Given that Macron’s visit to China elucidates the three basic and overarching themes of international affairs, the recent intel leak out of Washington contains nothing that is surprising or shocking. It is no surprise that Washington spies on its allies. And it is no surprise that Ukraine is a lost cause. And it is also no surprise that there are cracks in the U.S.-Israel relationship. It affirms to a certain extent the claim that “open intelligence is good enough.” 

There are also economic and social problems which leaders and policymakers have to reckon with, and for these problems there are no easy solutions as mentioned before. As one economist argued, the choice at the moment is between lower interest rates but high inflation on one hand, and higher interest rates, lower inflation, but a recession. However, the economic problems are secondary to the social crisis and the conundrum of finding a way to control the trifecta of greed, fearmongering and warmongering, and stupidity. At first, no one realizes the impact that greed, fear mongering, warmongering, and stupidity can have over the long run. Perhaps the solutions to the economic problems are readier than the solutions to the social crisis, and economics are driven to a large extent by political and social factors.

The rise of China and growing demand are secondary to the issue of polarization and social fragmentation which is plaguing the international system at the moment. In sum, polarization and social fragmentation are the overriding factor of international affairs at the moment. There is the conundrum of how one can even justify controlling and regulating the greed, fearmongering, warmongering, and stupidity of others when the people whom we have in power at the moment are as greedy, corrupt, and stupid as anyone else. The question of how it is even possible to regulate greed, war, and stupidity is a question that has vexed philosophers and intellectuals for centuries. But to be out of touch with regular people, which is a common attribute and quality of those who are in power and are in the public sphere, can only make the conundrum and crisis worse. And if we take history as a guide, in the 1930’s for instance, polarization and social fragmentation was the precursor to the economic downturn. In turn, the polarization and social fragmentation combined with the economic downturn were the precursor to a global war which killed 60 million people throughout the globe. 

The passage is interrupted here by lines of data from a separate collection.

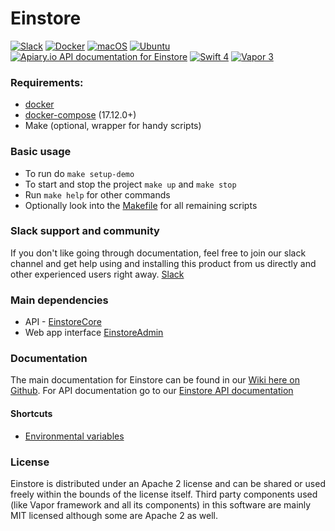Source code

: # Einstore

[![Slack](https://img.shields.io/badge/join-slack-745EAF.svg?style=flat)](https://bit.ly/2UkyFO8)
[![Docker](https://img.shields.io/badge/docker-enabled-blue.svg?style=flat)](https://hub.docker.com/u/einstore)
[![macOS](https://img.shields.io/badge/macOS-10.13-ff0000.svg?style=flat)](https://github.com/Einstore/Einstore)
[![Ubuntu](https://img.shields.io/badge/Ubuntu-18.04%20LTS-D95E33.svg?style=flat)](https://www.ubuntu.com/download/server)
[![Apiary.io API documentation for Einstore](https://img.shields.io/badge/docs-API-02BFF4.svg?style=flat)](https://boost.docs.apiary.io)
[![Swift 4](https://img.shields.io/badge/swift-4.1-orange.svg?style=flat)](http://swift.org)
[![Vapor 3](https://img.shields.io/badge/vapor-3.0-blue.svg?style=flat)](https://vapor.codes)


### Requirements:

- [docker](https://www.docker.com/products/docker-desktop)
- [docker-compose](https://docs.docker.com/compose/install/) (17.12.0+)
- Make (optional, wrapper for handy scripts)

### Basic usage

- To run do `make setup-demo`
- To start and stop the project `make up` and `make stop`
- Run `make help` for other commands
- Optionally look into the [Makefile](https://github.com/Einstore/Einstore/blob/master/Makefile) for all remaining scripts

### Slack support and community

If you don't like going through documentation, feel free to join our slack channel and get help using and installing this product from us directly and other experienced users right away. [Slack](https://bit.ly/2UkyFO8)

### Main dependencies

- API - [EinstoreCore](https://github.com/Einstore/EinstoreCore)
- Web app interface [EinstoreAdmin](https://github.com/Einstore/EinstoreAdmin)

### Documentation

The main documentation for Einstore can be found in our [Wiki here on Github](https://github.com/Einstore/Einstore/wiki). For API documentation go to our [Einstore API documentation](https://boost.docs.apiary.io)

#### Shortcuts
* [Environmental variables](https://github.com/Einstore/Einstore/wiki/Environmental-variables)

### License

Einstore is distributed under an Apache 2 license and can be shared or used freely within the bounds of the license itself.
Third party components used (like Vapor framework and all its components) in this software are mainly MIT licensed although some are Apache 2 as well.
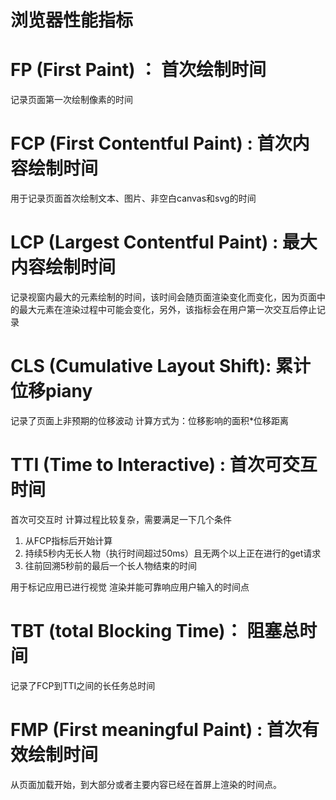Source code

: # 浏览器性能指标

# FP (First Paint) ： 首次绘制时间
记录页面第一次绘制像素的时间

# FCP (First Contentful Paint) :  首次内容绘制时间
用于记录页面首次绘制文本、图片、非空白canvas和svg的时间


# LCP (Largest Contentful Paint)  : 最大内容绘制时间
记录视窗内最大的元素绘制的时间，该时间会随页面渲染变化而变化，因为页面中的最大元素在渲染过程中可能会变化，另外，该指标会在用户第一次交互后停止记录

# CLS (Cumulative Layout Shift): 累计位移piany 
记录了页面上非预期的位移波动
计算方式为：位移影响的面积*位移距离

# TTI (Time to Interactive) : 首次可交互时间
首次可交互时
计算过程比较复杂，需要满足一下几个条件
1. 从FCP指标后开始计算
2. 持续5秒内无长人物（执行时间超过50ms）且无两个以上正在进行的get请求
3. 往前回溯5秒前的最后一个长人物结束的时间

用于标记应用已进行视觉 渲染并能可靠响应用户输入的时间点

# TBT (total Blocking Time)： 阻塞总时间
记录了FCP到TTI之间的长任务总时间


# FMP (First meaningful Paint) : 首次有效绘制时间
从页面加载开始，到大部分或者主要内容已经在首屏上渲染的时间点。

Polarization and social fragmentation could also lead to a permanent turn in the United States towards Christian fundamentalism and right-wing power, even though it is highly unlikely that such a permanent turn was the intent of the ‘Founding Fathers’ of the United States. All of it amounts to a result or an outcome of the basic failures of the system over the course of the last few decades, and as a result and as we have done over the last few years, one has to look into how and why the system failed and how the system can be rectified in order to overcome the conundrum and the social crisis which is underpinned first and foremost by the dangerous and precarious conditions of polarization and social fragmentation which could lead to something quite disastrous and profound sometime in the future.